The Preble went up the river on which the settlement was situated, and anchored there for thirteen days. Out of her crew of one hundred and forty-four men, ninety were attacked by fever. The ship, from being first a floating hospital, became a coffin, from which nineteen bodies were consigned to the deep. The plague-stricken vessel with her depleted crew arrived at Porto Praya, and, to the grief of the Commodore, there was an added cause of regret.
The ship’s commander and the surgeon had quarreled as to the causes of the outbreak of the pestilence. The lieutenant stoutly maintained that the outbreak was owing to “the pestilential character of the African coast, and the Providence of God.” The surgeon, taking a less pseudo-pious, more prosaic but truer view, laid it to nearer and easily visible causes. The acrid correspondence between cabin and sick bay was laid before Perry. He read, with much pain, of the “insults,” “lies,” and other crimes of tongue or pen mutually shed out of the ink bottles of the respective literary belligerents. Kellogg, the surgeon, asked the Commodore for an investigation. As Perry did not think it wise at that time either to withdraw the officers from survey duty, or to endanger the convalescents by keeping the Preble near shore, he ordered the infected vessel out to sea.

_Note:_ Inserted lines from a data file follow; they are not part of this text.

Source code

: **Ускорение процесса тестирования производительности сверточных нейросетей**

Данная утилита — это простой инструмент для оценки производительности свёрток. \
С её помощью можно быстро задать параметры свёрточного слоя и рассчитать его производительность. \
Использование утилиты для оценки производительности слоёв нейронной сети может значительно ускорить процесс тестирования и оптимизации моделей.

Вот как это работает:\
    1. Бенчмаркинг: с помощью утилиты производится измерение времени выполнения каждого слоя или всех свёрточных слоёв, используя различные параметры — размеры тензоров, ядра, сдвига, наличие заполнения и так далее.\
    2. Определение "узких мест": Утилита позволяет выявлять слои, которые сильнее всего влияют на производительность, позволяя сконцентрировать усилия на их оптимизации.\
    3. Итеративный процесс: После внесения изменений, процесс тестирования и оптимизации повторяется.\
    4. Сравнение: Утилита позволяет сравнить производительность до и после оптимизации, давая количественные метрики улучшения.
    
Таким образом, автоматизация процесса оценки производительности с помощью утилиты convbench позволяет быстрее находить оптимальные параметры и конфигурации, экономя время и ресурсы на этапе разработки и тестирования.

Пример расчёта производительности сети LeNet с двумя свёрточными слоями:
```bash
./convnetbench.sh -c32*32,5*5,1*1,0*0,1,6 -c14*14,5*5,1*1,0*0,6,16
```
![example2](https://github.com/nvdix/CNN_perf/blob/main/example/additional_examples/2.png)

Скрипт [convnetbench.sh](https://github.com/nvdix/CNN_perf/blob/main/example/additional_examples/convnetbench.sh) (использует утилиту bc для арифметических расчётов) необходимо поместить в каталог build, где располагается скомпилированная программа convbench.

One can easily imagine with whose opinions Perry sympathized, as he read the documents in the case. Perry never even suspected that religion and science needed any reconciliation, both being to him forms of the same duty of man. In narrating the actual occurrences at Bissas, the surgeon showed that most of Perry’s hygienic rules had been systematically broken. The Preble, for thirteen days, was anchored within a quarter of a mile of the shore, exposed to the exhalations of a bank of mud left bare by the ebb-tide and exposed to the rays of a vertical sun. At night, the men were allowed to sleep out on deck with the miasma-laden breezes from the swamps blowing over them. While painting the ship, the crew were exposed to the sun’s glare. They were sent day and night to assist the garrison of Bissas, and, in two cases, returned from sporting excursions fatigued and wet. The first case of fever began on the 5th, and the disease was fully developed in fourteen days. The sad results of the visit of the Preble up the miasmatic river were soon manifest in scores of dead. Perry’s grief at the loss of so many valuable lives was as keen as his vexation was great, because it was unnecessary and inexcusable.

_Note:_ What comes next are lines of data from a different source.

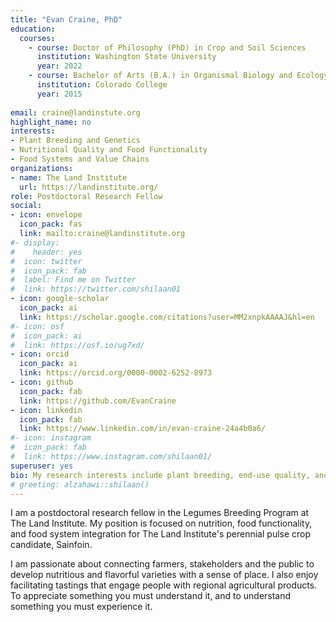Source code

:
 ```yaml
---
title: "Evan Craine, PhD"
education:
  courses:
    - course: Doctor of Philosophy (PhD) in Crop and Soil Sciences
      institution: Washington State University
      year: 2022
    - course: Bachelor of Arts (B.A.) in Organismal Biology and Ecology
      institution: Colorado College
      year: 2015
    
email: craine@landinstute.org
highlight_name: no
interests:
- Plant Breeding and Genetics
- Nutritional Quality and Food Functionality
- Food Systems and Value Chains
organizations:
- name: The Land Institute
  url: https://landinstitute.org/
role: Postdoctoral Research Fellow
social:
- icon: envelope
  icon_pack: fas
  link: mailto:craine@landinstitute.org
#- display:
#    header: yes
#  icon: twitter
#  icon_pack: fab
#  label: Find me on Twitter
#  link: https://twitter.com/shilaan01
- icon: google-scholar
  icon_pack: ai
  link: https://scholar.google.com/citations?user=MM2xnpkAAAAJ&hl=en
#- icon: osf
#  icon_pack: ai
#  link: https://osf.io/ug7xd/ 
- icon: orcid
  icon_pack: ai
  link: https://orcid.org/0000-0002-6252-8973
- icon: github
  icon_pack: fab
  link: https://github.com/EvanCraine
- icon: linkedin
  icon_pack: fab
  link: https://www.linkedin.com/in/evan-craine-24a4b0a6/
#- icon: instagram
#  icon_pack: fab
#  link: https://www.instagram.com/shilaan01/ 
superuser: yes
bio: My research interests include plant breeding, end-use quality, and utilization.
# greeting: alzahawi::shilaan()
---
```


I am a postdoctoral research fellow in the Legumes Breeding Program at The Land Institute. My position is focused on nutrition, food functionality, and food system integration for The Land Institute's perennial pulse crop candidate, Sainfoin. 

I am passionate about connecting farmers, stakeholders and the public to develop nutritious and flavorful varieties with a sense of place. I also enjoy facilitating tastings that engage people with regional agricultural products. To appreciate something you must understand it, and to understand something you must experience it.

In two other instances also the energy and promptness of the Commodore proved the saving of many lives. One of our ships put into Porto Praya, with African fever on board and short of water. The water of Porto Praya, being unfit for sick persons, Perry at once supplied her tanks from the flag-ship. Then quickly sailing to Porto Grande, he returned promptly with fresh relief for the stricken men. Another vessel being short of medicines, the Commodore proceeded with the flag-ship to the French settlement of Goree, immediately returning with quinine. His celerity at once checked the death list and multiplied convalescents.